Your task: Copy nothing but the lines below running from the line containing "Rafa was called" through the line containing "Bruno watching Zogan", both end lines included.

Dataset entries:

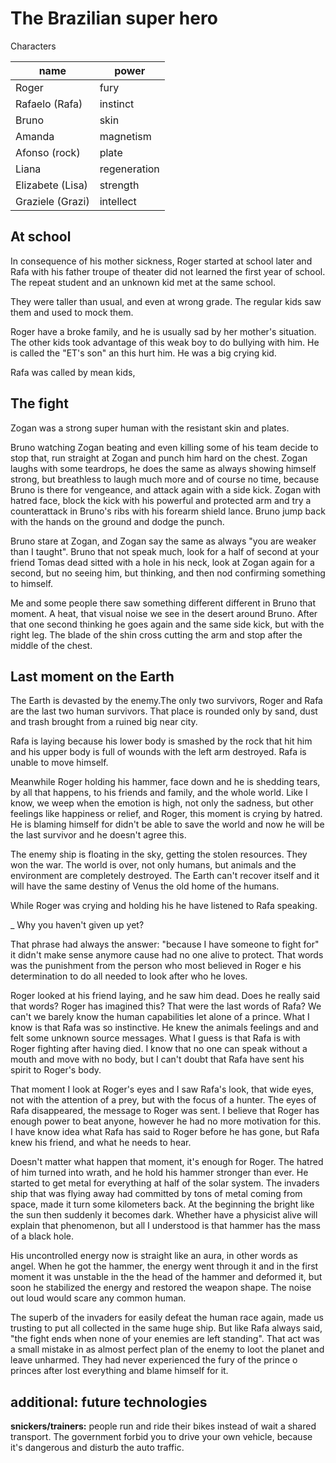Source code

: # The Brazilian super hero

Characters

| name             | power        |
| ---------------- | ------------ |
| Roger            | fury         |
| Rafaelo (Rafa)   | instinct     |
| Bruno            | skin         |
| Amanda           | magnetism    |
| Afonso (rock)    | plate        |
| Liana            | regeneration |
| Elizabete (Lisa) | strength     |
| Graziele (Grazi) | intellect    |

## At school

In consequence of his mother sickness, Roger started at school later and Rafa with his father troupe of theater did not learned the first year of school. The repeat student and an unknown kid met at the same school.

They were taller than usual, and even at wrong grade. The regular kids saw them and used to mock them.

Roger have a broke family, and he is usually sad by her mother's situation. The other kids took advantage of this weak boy to do bullying with him. He is called the "ET's son" an this hurt him. He was a big crying kid.

Rafa was called by mean kids, 

## The fight

Zogan was a strong super human with the resistant skin and plates.

Bruno watching Zogan beating and even killing some of his team decide to stop that, run straight at Zogan and punch him hard on the chest. Zogan laughs with some teardrops, he does the same as always showing himself strong, but breathless to laugh much more and of course no time, because Bruno is there for vengeance, and attack again with a side kick. Zogan with hatred face, block the kick with his powerful and protected arm and try a counterattack in Bruno's ribs with his forearm shield lance. Bruno jump back with the hands on the ground and dodge the punch.

Bruno stare at Zogan, and Zogan say the same as always "you are weaker than I taught". Bruno that not speak much, look for a half of second at your friend Tomas dead sitted with a hole in his neck, look at Zogan again for a second, but no seeing him, but thinking, and then nod confirming something to himself.

Me and some people there saw something different different in Bruno that moment. A heat, that visual noise we see in the desert around Bruno. After that one second thinking he goes again and the same side kick, but with the right leg. The blade of the shin cross cutting the arm and stop after the middle of the chest.

## Last moment on the Earth

The Earth is devasted by the enemy.The only two survivors, Roger and Rafa are the last two human survivors. That place is rounded only by sand, dust and trash brought from a ruined big near city.

Rafa is laying because his lower body is smashed by the rock that hit him and his upper body is full of wounds with the left arm destroyed. Rafa is unable to move himself.

Meanwhile Roger holding his hammer, face down and he is shedding tears, by all that happens, to his friends and family, and the whole world. Like I know, we weep when the emotion is high, not only the sadness, but other feelings like happiness or relief, and Roger, this moment is crying by hatred. He is blaming himself for didn't be able to save the world
and now he will be the last survivor and he doesn't agree this.

The enemy ship is floating in the sky, getting the stolen resources. They won the war. The world is over, not only humans, but animals and the environment are completely destroyed. The Earth can't recover itself and it will have the same destiny of Venus the old home of the humans.

While Roger was crying and holding his he have listened to Rafa speaking.

_ Why you haven't given up yet?

That phrase had always the answer: "because I have someone to fight for" it didn't make sense anymore cause had no one alive to protect. That words was the punishment from the person who most believed in Roger e his determination to do all needed to look after who he loves.

Roger looked at his friend laying, and he saw him dead. Does he really said that words? Roger has imagined this? That were the last words of Rafa? We can't we barely know the human capabilities let alone of a prince. What I know is that Rafa was so instinctive. He knew the animals feelings and and felt some unknown source messages. What I guess is that Rafa is with Roger fighting after having died. I know that no one can speak without a mouth and move with no body, but I can't doubt that Rafa have sent his spirit to Roger's body.

That moment I look at Roger's eyes and I saw Rafa's look, that wide eyes, not with the attention of a prey, but with the focus of a hunter. The eyes of Rafa disappeared, the message to Roger was sent. I believe that Roger has enough power to beat anyone, however he had no more motivation for this. I have know idea what Rafa has said to Roger before he has gone, but Rafa knew his friend, and what he needs to hear.

Doesn't matter what happen that moment, it's enough for Roger. The hatred of him turned into wrath, and he hold his hammer stronger than ever. He started to get metal for everything at half of the solar system. The invaders ship that was flying away had committed by tons of metal coming from space, made it turn some kilometers back. At the beginning the bright like the sun then suddenly it becomes dark. Whether have a physicist alive will explain that phenomenon, but all I understood is that hammer has the mass of a black hole.

His uncontrolled energy now is straight like an aura, in other words as angel. When he got the hammer, the energy went through it and in the first moment it was unstable in the the head of the hammer and deformed it, but soon he stabilized the energy and restored the weapon shape. The noise out loud would scare any common human.

The superb of the invaders for easily defeat the human race again, made us trusting to put all collected in the same huge ship. But like Rafa always said, "the fight ends when none of your enemies are left standing". That act was a small mistake in as almost perfect plan of the enemy to loot the planet and leave unharmed. They had never experienced the fury of the prince o princes after lost everything and blame himself for it.

## additional: future technologies 

**snickers/trainers:** people run and ride their bikes instead of wait a shared transport. The government forbid you to drive your own vehicle, because it's dangerous and disturb the auto traffic.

Solution for this problem:
Rafa was called by mean kids, 

## The fight

Zogan was a strong super human with the resistant skin and plates.

Bruno watching Zogan beating and even killing some of his team decide to stop that, run straight at Zogan and punch him hard on the chest. Zogan laughs with some teardrops, he does the same as always showing himself strong, but breathless to laugh much more and of course no time, because Bruno is there for vengeance, and attack again with a side kick. Zogan with hatred face, block the kick with his powerful and protected arm and try a counterattack in Bruno's ribs with his forearm shield lance. Bruno jump back with the hands on the ground and dodge the punch.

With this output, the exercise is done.